> [WORK INSTRUCTIONS] Gather all lines from the material that contain the word "life".

> [RECORDS TO USE]

====

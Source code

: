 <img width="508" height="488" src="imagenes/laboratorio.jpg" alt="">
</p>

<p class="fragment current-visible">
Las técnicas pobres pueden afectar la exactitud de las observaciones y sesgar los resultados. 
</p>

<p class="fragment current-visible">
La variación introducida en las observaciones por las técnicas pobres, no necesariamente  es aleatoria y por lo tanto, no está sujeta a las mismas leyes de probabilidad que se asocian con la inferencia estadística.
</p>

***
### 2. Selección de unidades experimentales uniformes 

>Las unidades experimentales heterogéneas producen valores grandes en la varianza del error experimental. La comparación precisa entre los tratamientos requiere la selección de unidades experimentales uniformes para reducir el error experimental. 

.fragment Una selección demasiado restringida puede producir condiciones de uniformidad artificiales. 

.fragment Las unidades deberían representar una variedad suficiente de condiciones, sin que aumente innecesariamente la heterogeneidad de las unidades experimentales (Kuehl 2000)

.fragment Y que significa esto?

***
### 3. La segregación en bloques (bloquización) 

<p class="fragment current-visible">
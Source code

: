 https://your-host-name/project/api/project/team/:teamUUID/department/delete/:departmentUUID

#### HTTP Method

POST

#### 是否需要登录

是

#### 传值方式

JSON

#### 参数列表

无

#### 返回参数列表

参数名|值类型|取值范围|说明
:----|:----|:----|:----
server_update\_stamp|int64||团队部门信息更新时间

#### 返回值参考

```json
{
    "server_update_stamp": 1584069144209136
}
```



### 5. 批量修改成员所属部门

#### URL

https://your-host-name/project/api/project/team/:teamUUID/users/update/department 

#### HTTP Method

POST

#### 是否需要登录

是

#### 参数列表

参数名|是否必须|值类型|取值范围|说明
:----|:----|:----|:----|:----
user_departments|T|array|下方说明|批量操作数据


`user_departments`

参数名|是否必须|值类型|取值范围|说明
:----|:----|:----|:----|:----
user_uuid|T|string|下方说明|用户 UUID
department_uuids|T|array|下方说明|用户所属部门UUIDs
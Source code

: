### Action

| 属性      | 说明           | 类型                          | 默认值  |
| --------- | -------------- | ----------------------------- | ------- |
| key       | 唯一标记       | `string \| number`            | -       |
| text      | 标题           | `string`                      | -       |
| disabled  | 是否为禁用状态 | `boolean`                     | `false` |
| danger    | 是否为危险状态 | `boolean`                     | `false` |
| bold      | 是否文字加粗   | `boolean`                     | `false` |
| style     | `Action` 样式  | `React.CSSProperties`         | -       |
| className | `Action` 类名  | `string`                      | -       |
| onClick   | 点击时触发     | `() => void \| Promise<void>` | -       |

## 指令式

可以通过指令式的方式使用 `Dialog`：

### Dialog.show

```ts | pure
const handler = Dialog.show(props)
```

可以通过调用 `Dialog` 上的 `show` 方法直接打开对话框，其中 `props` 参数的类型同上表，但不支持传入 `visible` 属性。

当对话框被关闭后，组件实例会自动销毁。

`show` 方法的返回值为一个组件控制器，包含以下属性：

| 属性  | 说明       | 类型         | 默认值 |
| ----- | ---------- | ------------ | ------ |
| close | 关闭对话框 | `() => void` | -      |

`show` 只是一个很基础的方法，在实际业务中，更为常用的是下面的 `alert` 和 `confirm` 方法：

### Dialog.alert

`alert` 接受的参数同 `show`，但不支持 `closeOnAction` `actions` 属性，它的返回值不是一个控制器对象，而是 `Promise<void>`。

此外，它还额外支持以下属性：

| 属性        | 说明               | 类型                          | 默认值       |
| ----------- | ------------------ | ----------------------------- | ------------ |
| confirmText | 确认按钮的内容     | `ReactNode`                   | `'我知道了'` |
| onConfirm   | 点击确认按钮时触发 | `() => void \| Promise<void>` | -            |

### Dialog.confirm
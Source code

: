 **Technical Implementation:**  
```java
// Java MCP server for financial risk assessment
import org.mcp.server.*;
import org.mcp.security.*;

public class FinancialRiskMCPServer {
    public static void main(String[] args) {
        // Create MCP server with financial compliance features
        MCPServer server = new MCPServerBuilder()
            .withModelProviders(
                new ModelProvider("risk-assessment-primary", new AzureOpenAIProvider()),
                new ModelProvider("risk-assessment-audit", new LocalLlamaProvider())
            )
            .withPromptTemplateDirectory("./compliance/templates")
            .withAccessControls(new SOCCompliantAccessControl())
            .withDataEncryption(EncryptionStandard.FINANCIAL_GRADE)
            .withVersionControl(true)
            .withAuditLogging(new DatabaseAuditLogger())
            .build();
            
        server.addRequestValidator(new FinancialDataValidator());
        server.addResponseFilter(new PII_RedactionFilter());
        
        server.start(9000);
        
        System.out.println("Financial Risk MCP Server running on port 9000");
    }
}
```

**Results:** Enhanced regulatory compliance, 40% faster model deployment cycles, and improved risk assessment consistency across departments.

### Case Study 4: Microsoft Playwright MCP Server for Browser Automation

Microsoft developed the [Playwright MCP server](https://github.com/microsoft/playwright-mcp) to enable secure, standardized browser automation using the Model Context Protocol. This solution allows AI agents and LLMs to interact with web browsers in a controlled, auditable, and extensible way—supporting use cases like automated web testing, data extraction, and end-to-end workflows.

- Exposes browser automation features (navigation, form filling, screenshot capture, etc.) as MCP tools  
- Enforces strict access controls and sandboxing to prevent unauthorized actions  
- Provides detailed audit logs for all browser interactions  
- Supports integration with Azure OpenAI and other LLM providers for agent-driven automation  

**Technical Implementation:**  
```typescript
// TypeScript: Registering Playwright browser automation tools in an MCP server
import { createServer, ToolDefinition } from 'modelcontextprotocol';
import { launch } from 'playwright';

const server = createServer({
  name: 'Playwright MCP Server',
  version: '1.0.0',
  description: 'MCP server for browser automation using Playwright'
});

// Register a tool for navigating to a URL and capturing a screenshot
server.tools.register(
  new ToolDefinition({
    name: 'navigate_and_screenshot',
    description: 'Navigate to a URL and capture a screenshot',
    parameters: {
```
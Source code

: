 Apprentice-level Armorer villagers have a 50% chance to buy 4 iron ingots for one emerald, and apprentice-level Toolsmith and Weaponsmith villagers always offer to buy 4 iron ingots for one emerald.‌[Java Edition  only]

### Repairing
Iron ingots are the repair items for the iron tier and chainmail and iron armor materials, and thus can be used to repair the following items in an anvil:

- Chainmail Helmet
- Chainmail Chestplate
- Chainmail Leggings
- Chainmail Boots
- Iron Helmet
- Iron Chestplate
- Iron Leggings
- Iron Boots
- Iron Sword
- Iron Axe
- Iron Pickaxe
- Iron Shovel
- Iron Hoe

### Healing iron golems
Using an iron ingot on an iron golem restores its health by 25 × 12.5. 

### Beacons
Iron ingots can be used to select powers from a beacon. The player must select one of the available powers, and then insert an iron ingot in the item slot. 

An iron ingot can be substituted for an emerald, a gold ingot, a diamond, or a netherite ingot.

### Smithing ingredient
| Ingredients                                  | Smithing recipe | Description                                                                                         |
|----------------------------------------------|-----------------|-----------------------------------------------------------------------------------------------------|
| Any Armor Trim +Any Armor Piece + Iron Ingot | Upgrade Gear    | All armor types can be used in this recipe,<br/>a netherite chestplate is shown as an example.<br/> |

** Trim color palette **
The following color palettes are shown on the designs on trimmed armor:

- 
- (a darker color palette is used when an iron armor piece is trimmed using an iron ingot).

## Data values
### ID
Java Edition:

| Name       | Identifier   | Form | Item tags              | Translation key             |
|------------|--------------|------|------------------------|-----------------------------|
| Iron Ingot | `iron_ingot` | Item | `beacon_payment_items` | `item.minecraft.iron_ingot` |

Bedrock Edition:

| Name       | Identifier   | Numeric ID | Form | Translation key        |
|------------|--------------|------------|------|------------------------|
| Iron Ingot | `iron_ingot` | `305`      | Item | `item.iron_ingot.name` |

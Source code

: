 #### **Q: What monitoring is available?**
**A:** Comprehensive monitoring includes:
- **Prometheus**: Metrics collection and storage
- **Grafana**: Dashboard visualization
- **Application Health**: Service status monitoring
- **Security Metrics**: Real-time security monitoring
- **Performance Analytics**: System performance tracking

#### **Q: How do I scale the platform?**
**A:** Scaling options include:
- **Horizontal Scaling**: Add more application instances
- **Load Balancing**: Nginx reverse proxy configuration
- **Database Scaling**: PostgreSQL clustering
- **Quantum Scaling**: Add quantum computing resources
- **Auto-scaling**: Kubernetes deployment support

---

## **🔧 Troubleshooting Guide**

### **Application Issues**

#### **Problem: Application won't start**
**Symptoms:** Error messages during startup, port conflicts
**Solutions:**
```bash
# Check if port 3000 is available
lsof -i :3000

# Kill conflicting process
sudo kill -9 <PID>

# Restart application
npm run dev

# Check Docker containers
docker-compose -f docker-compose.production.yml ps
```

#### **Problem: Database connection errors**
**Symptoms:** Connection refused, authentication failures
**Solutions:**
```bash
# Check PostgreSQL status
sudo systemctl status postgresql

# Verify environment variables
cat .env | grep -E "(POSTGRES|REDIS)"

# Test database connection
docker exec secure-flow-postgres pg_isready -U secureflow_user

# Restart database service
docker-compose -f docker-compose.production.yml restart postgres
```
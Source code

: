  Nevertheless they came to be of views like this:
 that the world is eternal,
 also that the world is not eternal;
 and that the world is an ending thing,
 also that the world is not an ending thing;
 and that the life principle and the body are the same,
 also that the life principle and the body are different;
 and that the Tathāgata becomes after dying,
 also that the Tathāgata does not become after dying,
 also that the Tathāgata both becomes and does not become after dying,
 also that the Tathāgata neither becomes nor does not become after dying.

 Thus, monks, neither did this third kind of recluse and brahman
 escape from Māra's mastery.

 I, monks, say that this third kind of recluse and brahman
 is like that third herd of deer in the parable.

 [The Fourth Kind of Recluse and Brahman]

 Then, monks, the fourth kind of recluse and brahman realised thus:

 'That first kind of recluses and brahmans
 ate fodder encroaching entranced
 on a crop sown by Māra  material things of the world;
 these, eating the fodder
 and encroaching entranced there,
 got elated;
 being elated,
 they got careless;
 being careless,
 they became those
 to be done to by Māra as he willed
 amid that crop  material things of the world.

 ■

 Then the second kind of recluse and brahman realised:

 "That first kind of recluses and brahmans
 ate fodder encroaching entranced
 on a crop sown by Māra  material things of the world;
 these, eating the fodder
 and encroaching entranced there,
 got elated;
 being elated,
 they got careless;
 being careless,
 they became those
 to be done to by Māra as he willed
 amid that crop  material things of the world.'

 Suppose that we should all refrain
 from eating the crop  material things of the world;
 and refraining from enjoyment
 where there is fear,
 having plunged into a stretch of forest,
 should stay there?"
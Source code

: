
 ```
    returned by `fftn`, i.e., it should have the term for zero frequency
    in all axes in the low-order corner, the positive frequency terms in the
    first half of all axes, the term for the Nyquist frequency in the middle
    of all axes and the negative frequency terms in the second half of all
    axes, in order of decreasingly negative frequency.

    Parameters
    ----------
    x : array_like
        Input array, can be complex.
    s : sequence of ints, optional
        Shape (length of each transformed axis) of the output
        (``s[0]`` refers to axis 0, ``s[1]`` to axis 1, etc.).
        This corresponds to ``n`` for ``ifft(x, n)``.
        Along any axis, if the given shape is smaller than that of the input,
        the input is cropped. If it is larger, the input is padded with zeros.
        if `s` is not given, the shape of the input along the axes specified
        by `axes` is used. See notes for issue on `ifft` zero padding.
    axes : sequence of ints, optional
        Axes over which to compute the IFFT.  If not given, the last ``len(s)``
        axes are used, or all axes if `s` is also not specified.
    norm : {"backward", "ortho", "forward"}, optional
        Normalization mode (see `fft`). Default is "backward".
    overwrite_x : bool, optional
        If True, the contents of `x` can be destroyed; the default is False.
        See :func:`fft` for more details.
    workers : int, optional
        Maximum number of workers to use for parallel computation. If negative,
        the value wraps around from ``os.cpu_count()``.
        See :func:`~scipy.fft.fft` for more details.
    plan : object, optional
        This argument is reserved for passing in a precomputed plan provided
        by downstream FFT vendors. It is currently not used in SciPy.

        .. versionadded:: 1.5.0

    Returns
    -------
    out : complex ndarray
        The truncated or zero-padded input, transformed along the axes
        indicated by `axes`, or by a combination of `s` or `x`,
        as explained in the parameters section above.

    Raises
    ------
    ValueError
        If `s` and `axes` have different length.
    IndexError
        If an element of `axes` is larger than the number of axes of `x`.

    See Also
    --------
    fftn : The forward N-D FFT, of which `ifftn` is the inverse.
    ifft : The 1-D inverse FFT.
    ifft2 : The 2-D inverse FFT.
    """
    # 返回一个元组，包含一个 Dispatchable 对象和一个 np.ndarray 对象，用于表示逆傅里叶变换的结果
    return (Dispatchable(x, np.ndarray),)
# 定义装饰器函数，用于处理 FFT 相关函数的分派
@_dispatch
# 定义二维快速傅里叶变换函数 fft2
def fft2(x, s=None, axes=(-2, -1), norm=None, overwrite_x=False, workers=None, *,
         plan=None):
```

====

> [EXPECTED ANSWER]
 and that the life principle and the body are the same,
 also that the life principle and the body are different;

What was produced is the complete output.